[Your task] Transcribe the entries that follow, every word as written, and drop the pictures.

[Provided material]
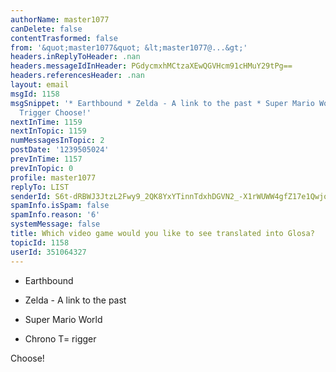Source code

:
 ```yaml
---
authorName: master1077
canDelete: false
contentTrasformed: false
from: '&quot;master1077&quot; &lt;master1077@...&gt;'
headers.inReplyToHeader: .nan
headers.messageIdInHeader: PGdycmxhMCtzaXEwQGVHcm91cHMuY29tPg==
headers.referencesHeader: .nan
layout: email
msgId: 1158
msgSnippet: '* Earthbound * Zelda - A link to the past * Super Mario World * Chrono
  Trigger Choose!'
nextInTime: 1159
nextInTopic: 1159
numMessagesInTopic: 2
postDate: '1239505024'
prevInTime: 1157
prevInTopic: 0
profile: master1077
replyTo: LIST
senderId: S6t-dRBWJ3JtzL2Fwy9_2QK8YxYTinnTdxhDGVN2_-X1rWUWW4gfZ17e1QwjoH1e1xp1wenco3Gg7zmkZrH0-NfS2u_1fwHSkLE
spamInfo.isSpam: false
spamInfo.reason: '6'
systemMessage: false
title: Which video game would you like to see translated into Glosa?
topicId: 1158
userId: 351064327
---
```


* Earthbound

* Zelda - A link to the past

* Super Mario World

* Chrono T=
rigger

Choose!


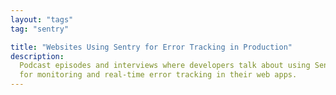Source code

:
```yaml
---
layout: "tags"
tag: "sentry"

title: "Websites Using Sentry for Error Tracking in Production"
description:
  Podcast episodes and interviews where developers talk about using Sentry 
  for monitoring and real-time error tracking in their web apps.
---
```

[Answer to the exercise]
Source code

:
 ```yaml
---
authorName: master1077
canDelete: false
contentTrasformed: false
from: '&quot;master1077&quot; &lt;master1077@...&gt;'
headers.inReplyToHeader: .nan
headers.messageIdInHeader: PGdycmxhMCtzaXEwQGVHcm91cHMuY29tPg==
headers.referencesHeader: .nan
layout: email
msgId: 1158
msgSnippet: '* Earthbound * Zelda - A link to the past * Super Mario World * Chrono
  Trigger Choose!'
nextInTime: 1159
nextInTopic: 1159
numMessagesInTopic: 2
postDate: '1239505024'
prevInTime: 1157
prevInTopic: 0
profile: master1077
replyTo: LIST
senderId: S6t-dRBWJ3JtzL2Fwy9_2QK8YxYTinnTdxhDGVN2_-X1rWUWW4gfZ17e1QwjoH1e1xp1wenco3Gg7zmkZrH0-NfS2u_1fwHSkLE
spamInfo.isSpam: false
spamInfo.reason: '6'
systemMessage: false
title: Which video game would you like to see translated into Glosa?
topicId: 1158
userId: 351064327
---
```


* Earthbound

* Zelda - A link to the past

* Super Mario World

* Chrono T=
rigger

Choose!


Source code

:
```yaml
---
layout: "tags"
tag: "sentry"

title: "Websites Using Sentry for Error Tracking in Production"
description:
  Podcast episodes and interviews where developers talk about using Sentry 
  for monitoring and real-time error tracking in their web apps.
---
```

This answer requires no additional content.